===== Information shown =====

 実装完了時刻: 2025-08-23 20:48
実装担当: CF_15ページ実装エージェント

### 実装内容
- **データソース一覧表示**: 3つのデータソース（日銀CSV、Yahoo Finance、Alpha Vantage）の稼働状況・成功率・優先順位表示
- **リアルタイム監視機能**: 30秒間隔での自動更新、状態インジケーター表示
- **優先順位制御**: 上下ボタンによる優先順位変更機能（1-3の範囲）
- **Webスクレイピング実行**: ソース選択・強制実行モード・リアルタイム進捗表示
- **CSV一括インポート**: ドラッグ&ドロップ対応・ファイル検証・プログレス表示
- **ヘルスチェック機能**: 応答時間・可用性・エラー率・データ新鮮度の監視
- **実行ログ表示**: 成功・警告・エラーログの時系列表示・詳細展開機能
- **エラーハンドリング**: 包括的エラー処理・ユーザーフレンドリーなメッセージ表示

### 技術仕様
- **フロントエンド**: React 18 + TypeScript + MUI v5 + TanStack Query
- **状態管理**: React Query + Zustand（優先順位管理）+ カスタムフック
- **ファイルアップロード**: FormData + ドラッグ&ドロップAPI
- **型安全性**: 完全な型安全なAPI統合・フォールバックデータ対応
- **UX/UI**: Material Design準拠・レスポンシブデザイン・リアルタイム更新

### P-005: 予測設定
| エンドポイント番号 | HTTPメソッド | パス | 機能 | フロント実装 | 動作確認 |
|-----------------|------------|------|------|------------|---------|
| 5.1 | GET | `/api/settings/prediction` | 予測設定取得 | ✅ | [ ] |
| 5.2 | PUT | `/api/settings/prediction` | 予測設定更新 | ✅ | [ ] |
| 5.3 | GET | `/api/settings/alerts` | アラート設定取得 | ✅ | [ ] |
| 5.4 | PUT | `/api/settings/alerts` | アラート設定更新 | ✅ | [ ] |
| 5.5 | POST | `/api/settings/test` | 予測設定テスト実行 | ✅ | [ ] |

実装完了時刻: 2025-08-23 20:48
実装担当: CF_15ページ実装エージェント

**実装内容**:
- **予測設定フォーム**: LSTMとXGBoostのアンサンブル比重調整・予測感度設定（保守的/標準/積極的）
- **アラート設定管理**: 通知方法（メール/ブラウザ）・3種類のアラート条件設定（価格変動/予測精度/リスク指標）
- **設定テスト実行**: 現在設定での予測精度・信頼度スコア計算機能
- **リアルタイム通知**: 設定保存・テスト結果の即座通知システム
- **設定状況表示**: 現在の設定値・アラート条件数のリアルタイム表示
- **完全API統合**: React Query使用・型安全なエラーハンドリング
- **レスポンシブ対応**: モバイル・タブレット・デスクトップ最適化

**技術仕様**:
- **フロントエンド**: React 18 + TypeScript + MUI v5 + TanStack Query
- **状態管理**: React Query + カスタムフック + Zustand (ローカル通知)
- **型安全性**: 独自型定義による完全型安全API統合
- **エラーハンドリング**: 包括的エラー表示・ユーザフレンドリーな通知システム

=====
===== Information shown =====

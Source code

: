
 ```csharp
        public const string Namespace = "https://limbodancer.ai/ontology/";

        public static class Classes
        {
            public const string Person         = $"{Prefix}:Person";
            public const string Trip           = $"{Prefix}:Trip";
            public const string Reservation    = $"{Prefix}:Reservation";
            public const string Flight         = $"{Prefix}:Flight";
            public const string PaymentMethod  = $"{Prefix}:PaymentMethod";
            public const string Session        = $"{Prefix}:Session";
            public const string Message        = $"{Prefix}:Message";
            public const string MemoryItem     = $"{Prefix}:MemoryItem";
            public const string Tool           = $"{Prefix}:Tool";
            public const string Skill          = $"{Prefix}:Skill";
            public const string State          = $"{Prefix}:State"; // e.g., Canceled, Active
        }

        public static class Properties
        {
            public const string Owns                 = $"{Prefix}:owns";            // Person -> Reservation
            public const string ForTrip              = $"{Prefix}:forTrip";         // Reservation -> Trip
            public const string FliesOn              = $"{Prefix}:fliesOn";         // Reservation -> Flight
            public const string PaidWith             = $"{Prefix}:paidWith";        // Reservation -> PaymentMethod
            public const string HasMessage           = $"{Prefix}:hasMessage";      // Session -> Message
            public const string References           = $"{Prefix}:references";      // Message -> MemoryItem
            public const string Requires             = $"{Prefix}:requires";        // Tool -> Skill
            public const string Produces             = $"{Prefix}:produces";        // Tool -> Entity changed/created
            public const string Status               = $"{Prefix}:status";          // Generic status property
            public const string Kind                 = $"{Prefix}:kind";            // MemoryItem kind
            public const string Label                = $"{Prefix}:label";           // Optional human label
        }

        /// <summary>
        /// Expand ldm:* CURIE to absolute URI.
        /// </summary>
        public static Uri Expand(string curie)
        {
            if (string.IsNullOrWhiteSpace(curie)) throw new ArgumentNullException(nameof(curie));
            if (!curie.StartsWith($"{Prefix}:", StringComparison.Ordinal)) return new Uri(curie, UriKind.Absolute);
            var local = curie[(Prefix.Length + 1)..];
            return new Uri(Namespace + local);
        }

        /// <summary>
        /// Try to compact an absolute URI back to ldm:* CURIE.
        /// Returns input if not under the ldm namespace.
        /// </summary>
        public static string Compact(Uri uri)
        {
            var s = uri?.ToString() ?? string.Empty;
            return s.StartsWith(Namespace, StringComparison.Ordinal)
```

=====
===== Information shown =====

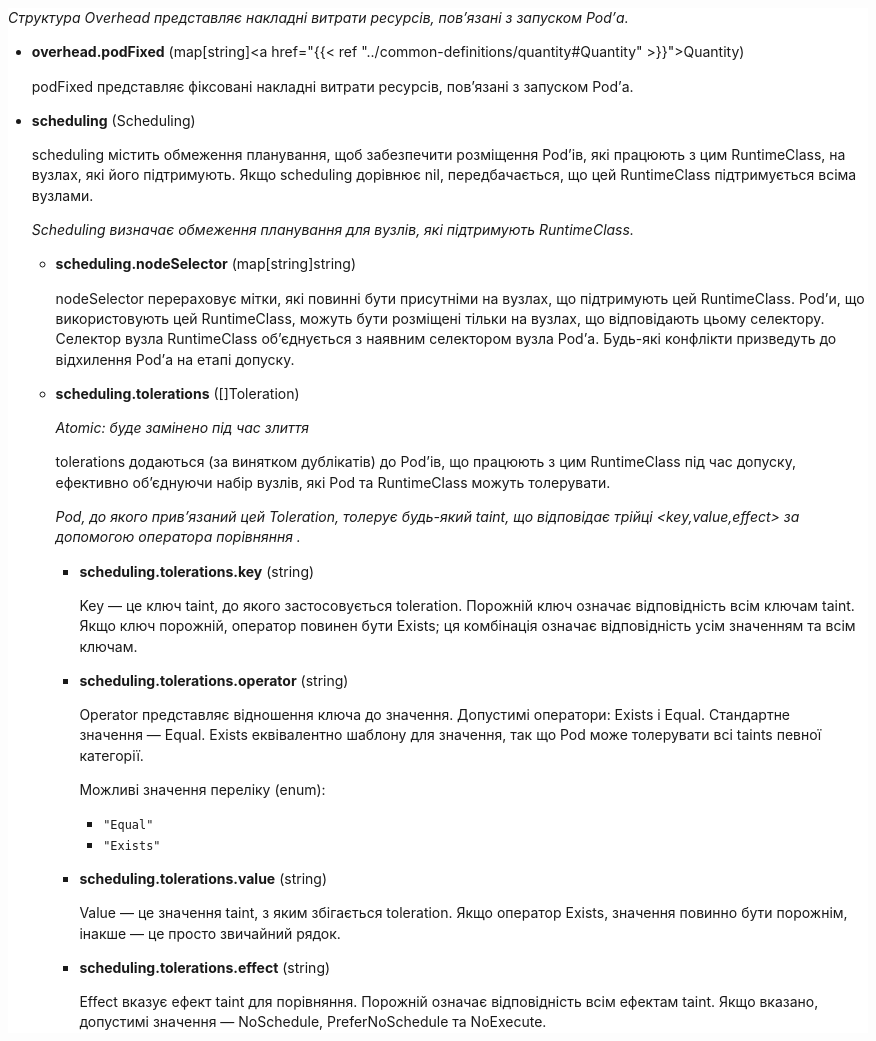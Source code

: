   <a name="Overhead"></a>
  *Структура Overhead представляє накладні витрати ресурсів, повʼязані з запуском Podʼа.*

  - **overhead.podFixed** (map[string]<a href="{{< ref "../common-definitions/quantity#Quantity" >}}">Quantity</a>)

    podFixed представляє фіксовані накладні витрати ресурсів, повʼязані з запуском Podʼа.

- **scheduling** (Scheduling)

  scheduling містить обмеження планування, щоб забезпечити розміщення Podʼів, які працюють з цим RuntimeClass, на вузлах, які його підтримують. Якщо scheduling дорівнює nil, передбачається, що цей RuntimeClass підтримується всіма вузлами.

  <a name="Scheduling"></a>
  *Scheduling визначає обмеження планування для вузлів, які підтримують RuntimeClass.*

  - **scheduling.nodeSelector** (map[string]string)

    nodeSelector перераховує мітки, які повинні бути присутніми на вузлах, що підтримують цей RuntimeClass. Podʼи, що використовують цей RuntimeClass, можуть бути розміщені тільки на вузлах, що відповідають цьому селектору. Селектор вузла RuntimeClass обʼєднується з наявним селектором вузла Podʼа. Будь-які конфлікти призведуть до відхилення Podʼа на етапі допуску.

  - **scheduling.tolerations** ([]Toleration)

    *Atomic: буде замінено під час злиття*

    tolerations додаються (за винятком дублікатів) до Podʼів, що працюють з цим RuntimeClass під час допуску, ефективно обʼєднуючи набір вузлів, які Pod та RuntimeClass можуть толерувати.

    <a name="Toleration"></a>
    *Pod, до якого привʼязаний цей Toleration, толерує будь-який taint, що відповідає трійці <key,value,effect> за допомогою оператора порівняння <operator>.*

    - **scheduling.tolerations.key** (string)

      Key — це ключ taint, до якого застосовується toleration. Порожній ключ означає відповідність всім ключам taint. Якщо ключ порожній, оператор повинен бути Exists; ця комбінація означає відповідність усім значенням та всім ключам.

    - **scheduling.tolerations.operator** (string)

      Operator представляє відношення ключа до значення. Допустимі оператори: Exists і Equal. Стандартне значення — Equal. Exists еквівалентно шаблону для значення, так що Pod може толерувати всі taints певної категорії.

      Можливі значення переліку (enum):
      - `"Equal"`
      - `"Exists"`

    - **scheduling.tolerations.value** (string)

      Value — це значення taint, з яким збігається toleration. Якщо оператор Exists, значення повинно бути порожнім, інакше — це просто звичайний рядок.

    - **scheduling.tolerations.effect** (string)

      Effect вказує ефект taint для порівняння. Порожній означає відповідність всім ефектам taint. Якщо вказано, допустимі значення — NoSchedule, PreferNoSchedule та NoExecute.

=====

# What needs to be done:
What is the number of lines in the records that contain "запуском"? Give that number only.

# Response to this exercise:
2